One of the great economists of the last century, John Kenneth Galbraith, once quipped that “the only function of economic forecasting is to make astrology look respectable.” The same can be said for pretty much anything that we foolishly insist on forecasting – weather, stock prices, the next recession, and if we are honest, demographics. This is especially true of small area demographics, largely because of the rather annoying human tendencies to wander about.
Superficially, projecting population is a simple process. Take the current population, add in the births, subtract the deaths, and track those who didn’t stay put. At a national scale, this seems like it should work well over the short run – say a decade since fertility and mortality rates by age and sex generally change slowly. Since our ‘known’ data is always in fact historical data, even current estimates are short-term projections. We don’t call them that, because the term is sufficiently short that we don’t think much has changed and that the change which has occurred we have accounted for. The major source of error in the short run is net migration, even at a national level – evidenced by the substantial discrepancy between the population estimates released by the census bureau in the summer of 2020 and the actual census counts.

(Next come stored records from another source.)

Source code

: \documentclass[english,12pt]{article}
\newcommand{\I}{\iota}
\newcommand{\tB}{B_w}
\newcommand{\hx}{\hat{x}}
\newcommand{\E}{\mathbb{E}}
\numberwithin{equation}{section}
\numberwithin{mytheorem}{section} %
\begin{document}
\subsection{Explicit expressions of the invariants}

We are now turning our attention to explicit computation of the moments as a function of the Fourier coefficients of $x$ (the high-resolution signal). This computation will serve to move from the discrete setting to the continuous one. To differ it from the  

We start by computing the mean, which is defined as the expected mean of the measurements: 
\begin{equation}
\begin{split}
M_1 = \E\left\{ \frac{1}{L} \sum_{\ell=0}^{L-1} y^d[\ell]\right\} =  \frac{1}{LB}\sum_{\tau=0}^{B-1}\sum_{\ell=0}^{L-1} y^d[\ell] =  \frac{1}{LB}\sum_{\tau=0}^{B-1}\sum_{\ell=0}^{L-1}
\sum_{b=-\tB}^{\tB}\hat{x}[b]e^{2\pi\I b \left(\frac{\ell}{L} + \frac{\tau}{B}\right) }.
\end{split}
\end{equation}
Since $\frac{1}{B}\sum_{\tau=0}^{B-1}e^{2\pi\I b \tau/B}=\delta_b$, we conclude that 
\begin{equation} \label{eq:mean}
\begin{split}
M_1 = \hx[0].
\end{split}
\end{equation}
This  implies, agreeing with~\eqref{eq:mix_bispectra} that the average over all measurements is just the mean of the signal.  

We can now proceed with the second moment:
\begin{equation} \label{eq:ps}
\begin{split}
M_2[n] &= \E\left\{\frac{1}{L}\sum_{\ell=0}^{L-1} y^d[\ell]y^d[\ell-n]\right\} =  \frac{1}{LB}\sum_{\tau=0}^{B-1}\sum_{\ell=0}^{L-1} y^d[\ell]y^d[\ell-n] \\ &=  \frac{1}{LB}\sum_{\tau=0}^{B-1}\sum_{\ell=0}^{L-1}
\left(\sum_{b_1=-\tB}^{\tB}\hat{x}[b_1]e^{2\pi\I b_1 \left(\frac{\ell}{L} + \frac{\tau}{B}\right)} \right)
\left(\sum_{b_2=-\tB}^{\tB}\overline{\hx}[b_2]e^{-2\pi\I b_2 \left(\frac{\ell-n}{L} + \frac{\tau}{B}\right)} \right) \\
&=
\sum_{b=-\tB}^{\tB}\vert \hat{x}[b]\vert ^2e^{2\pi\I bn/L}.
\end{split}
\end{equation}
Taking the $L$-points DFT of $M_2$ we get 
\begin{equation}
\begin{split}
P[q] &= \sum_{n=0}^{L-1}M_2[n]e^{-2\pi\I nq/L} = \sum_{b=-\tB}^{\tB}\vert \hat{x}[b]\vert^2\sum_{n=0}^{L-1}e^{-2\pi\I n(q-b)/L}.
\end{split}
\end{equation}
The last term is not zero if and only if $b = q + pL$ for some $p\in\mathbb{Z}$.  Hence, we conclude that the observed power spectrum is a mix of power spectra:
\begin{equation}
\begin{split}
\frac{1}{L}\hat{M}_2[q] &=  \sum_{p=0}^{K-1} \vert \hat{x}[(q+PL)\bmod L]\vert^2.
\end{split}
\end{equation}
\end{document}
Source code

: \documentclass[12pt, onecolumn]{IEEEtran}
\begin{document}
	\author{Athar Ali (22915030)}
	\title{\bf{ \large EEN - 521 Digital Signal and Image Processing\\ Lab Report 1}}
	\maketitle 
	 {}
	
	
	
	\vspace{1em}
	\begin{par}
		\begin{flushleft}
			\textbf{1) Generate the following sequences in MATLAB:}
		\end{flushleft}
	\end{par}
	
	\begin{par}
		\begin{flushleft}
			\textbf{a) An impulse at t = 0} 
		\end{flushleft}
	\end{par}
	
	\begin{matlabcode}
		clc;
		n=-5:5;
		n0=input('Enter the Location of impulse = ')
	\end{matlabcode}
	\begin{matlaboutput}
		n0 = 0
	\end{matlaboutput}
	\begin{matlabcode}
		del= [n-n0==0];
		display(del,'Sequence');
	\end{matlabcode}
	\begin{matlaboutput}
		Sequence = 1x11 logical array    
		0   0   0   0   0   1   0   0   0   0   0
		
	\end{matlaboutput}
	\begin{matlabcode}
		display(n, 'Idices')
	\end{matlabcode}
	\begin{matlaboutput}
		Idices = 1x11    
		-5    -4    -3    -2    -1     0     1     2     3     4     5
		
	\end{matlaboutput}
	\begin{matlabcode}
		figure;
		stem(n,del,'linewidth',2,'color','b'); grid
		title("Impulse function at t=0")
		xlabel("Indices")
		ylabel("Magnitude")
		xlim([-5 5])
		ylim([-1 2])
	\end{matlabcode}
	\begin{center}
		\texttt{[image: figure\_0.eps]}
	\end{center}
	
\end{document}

At its core, the issue with projecting pretty much anything is that change tends to have two distinct components: one continuous, the other (in mathematical terms) catastrophic. Continuous change is reasonably predictable – so given the current age/sex distribution of the population, we can be reasonably confident in predicting how many deaths will occur over the next five years. But what if there is something unexpected which disrupts that trend, such as a pandemic or a medical innovation? The overall trend may continue, but on a completely different plane. Note that ‘catastrophic’ in this context doesn’t mean bad, it just means an event that shifts the data to a new plane.
On a national scale, natural increase (births minus deaths) most often is the dominant source of change, and the error is in the net migration term. But at the local scale, the comfortable predictability of natural increase is swamped by net migration which has a significant catastrophic component. While the closing of a factory in Muncie, Indiana would have negligible impact on national projections, it would have tremendous impacts locally. The landscape in five years will be the result of an unstable marriage of long-term trends, a huge number of locally significant catastrophic shifts, and likely some unforeseen major events just to gum up the works.
A good projection series is in effect a ‘ceterus paribus’ projection – given what has been happening in any area recently – expect it to continue if you know nothing else. There are things that we do know that should be utilized in small area projections:
- A projection system must utilize spatial context. Using the demographics of a block group to predict five years down the road is virtually pointless, since migration dominates the equations at the local level. As in retail site selection, locational context is everything.
- It should include projections from a range of geographic levels from national to metropolitan but should likely not include local government projections which are often simply marketing statements; your local economic development department is always going to be optimistic. What is a black swan event for a block group may be a known trend which is accounted for in regional projections.
- Projections must take account of local conditions. There may be growth pressures, but is there any developable land left? What impact on the pattern of change within a city can be expected with the construction of a new beltway freeway? What is the industrial base of an area, and what overall trends are occurring in that industry? A projection which simply uses a straight line from past patterns will simply not work.
An intelligent projection model, though, will still only ever answer the question “what will this trade area most likely look like in five years, if there are no major local shifts?” In 1990, would any reasonable forecaster have predicted the rise of the banking sector in North Dakota? Or the dramatic shift in working at home that occurred with COVID-19? Or even that the population of California would decline? By their very nature, forecasts are conservative – we assume that nothing major will happen to disrupt the patterns.
Most in the commercial real estate world understand the limitations of forecasting and tend to treat them as a baseline expectation of change, to be modified by local knowledge and a general awareness of the economic, social, and political winds affecting any particular area. Valuable to consider, but always taken with a grain of salt and with the expectation that black swans not only exist but come in local, regional, and national flavors.
Gary, these are excellent observations but is it not possible then to monitor local catastrophic events and then build these into projections? What information would be required for projections to become more accurate to accommodate the building of a new manufacturing plant or the closing of a military base that would have a major impact on the 5-year population? It would seem like this information is available but acquiring these data on a more micro-geographic scale is the biggest challenge.